American telecommunications company

Southern New England Telecommunications Corporation (SNET) started operations in 1986 as the holding company for the Southern New England Telephone Company, the dominant local phone carrier in Connecticut, which had been a minority holding of AT&T until February 1986, when AT&T sold its 23% ownership. SNET then became its own company, operating a telecommunications sales division, Sonecor Systems Division, which began operations on January 1, 1983, and sold equipment in competition with AT&T before the Bell System divestiture. SNET also operated SNET America, which sold long-distance services to Southern New England Telephone customers within Connecticut.

Under threats of a hostile takeover, Southern New England Telephone underwent a restructuring in 1986, creating Southern New England Telecommunications as the holding company of SNET and its related businesses.

Southern New England Telecommunications was acquired by SBC Communications in 1998.

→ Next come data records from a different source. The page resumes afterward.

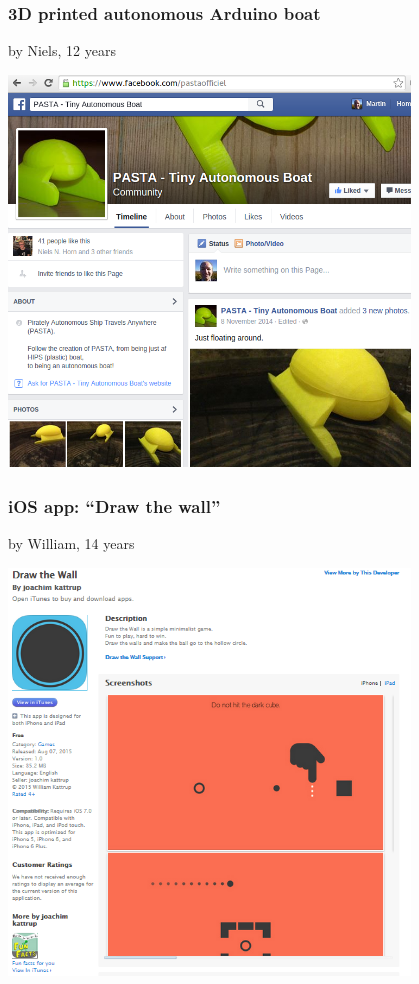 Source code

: \documentclass{beamer}
\begin{document}
\begin{frame}
  \frametitle{3D printed autonomous Arduino boat}
  by Niels, 12 years

  \vspace{2mm}
  \centerline{\includegraphics[width=0.8\textwidth]{imagery/pasta_autonomous_submarine}}
\end{frame}

\begin{frame}
  \frametitle{iOS app: ``Draw the wall''}
  by William, 14 years

  \vspace{2mm}
  \centerline{\includegraphics[width=0.8\textwidth]{imagery/drawthewall}}
\end{frame}
\end{document}
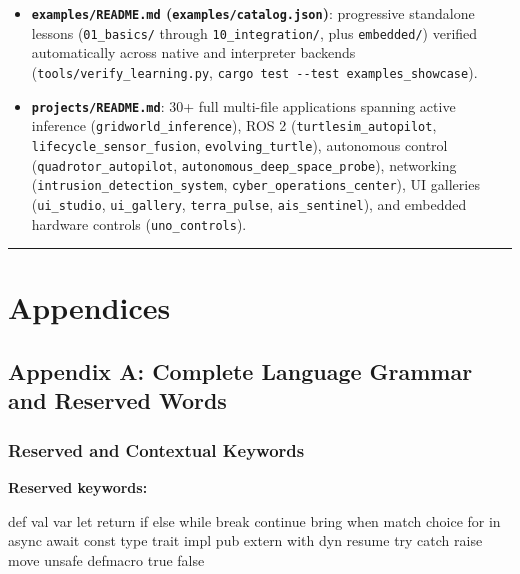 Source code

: \documentclass[
  english,
  oneside]{book}
\newenvironment{Shaded}{\begin{snugshade}}{\end{snugshade}}
\newcommand{\NormalTok}[1]{\textcolor[rgb]{0.83,0.83,0.83}{#1}}
\providecommand{\tightlist}{%
  \setlength{\itemsep}{0pt}\setlength{\parskip}{0pt}}
\begin{document}
\begin{itemize}
\tightlist
\item
  \textbf{\texttt{examples/README.md} (\texttt{examples/catalog.json})}:
  progressive standalone lessons (\texttt{01\_basics/} through
  \texttt{10\_integration/}, plus \texttt{embedded/}) verified
  automatically across native and interpreter backends
  (\texttt{tools/verify\_learning.py},
  \texttt{cargo\ test\ -\/-test\ examples\_showcase}).
\item
  \textbf{\texttt{projects/README.md}}: 30+ full multi-file applications
  spanning active inference (\texttt{gridworld\_inference}), ROS 2
  (\texttt{turtlesim\_autopilot}, \texttt{lifecycle\_sensor\_fusion},
  \texttt{evolving\_turtle}), autonomous control
  (\texttt{quadrotor\_autopilot},
  \texttt{autonomous\_deep\_space\_probe}), networking
  (\texttt{intrusion\_detection\_system},
  \texttt{cyber\_operations\_center}), UI galleries
  (\texttt{ui\_studio}, \texttt{ui\_gallery}, \texttt{terra\_pulse},
  \texttt{ais\_sentinel}), and embedded hardware controls
  (\texttt{uno\_controls}).
\end{itemize}

\begin{center}\rule{0.5\linewidth}{0.5pt}\end{center}

\part{Appendices}\label{appendices}

\chapter{Appendix A: Complete Language Grammar and Reserved
Words}\label{appendix-a-complete-language-grammar-and-reserved-words}

\section{Reserved and Contextual
Keywords}\label{reserved-and-contextual-keywords}

\textbf{Reserved keywords:}

\begin{Shaded}
\begin{Highlighting}[]
\NormalTok{def      val      var      let      return   if       else     while}
\NormalTok{break    continue bring    when     match    choice   for      in}
\NormalTok{async    await    const    type     trait    impl     pub      extern}
\NormalTok{with     dyn      resume   try      catch    raise    move     unsafe}
\NormalTok{defmacro true     false}
\end{Highlighting}
\end{Shaded}
\end{document}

SNET Corporation was merged into AT&T Teleholdings, formerly Ameritech, in 2006 and ceased to exist.

==Sale of former assets==
On December 17, 2013, AT&T announced plans to sell the former subsidiaries of SNET, The Southern New England Telephone Company and long-distance subsidiary SNET America, to Frontier Communications for $2 billion. The transaction closed on October 25, 2014.

On September 5, 2024, Verizon announced its intent to acquire Frontier for $20 billion, in a move to expand its fiber internet services. The acquisition was approved by Frontier shareholders in November 2024. On May 16, 2025, the Federal Communications Commission approved the acquisition.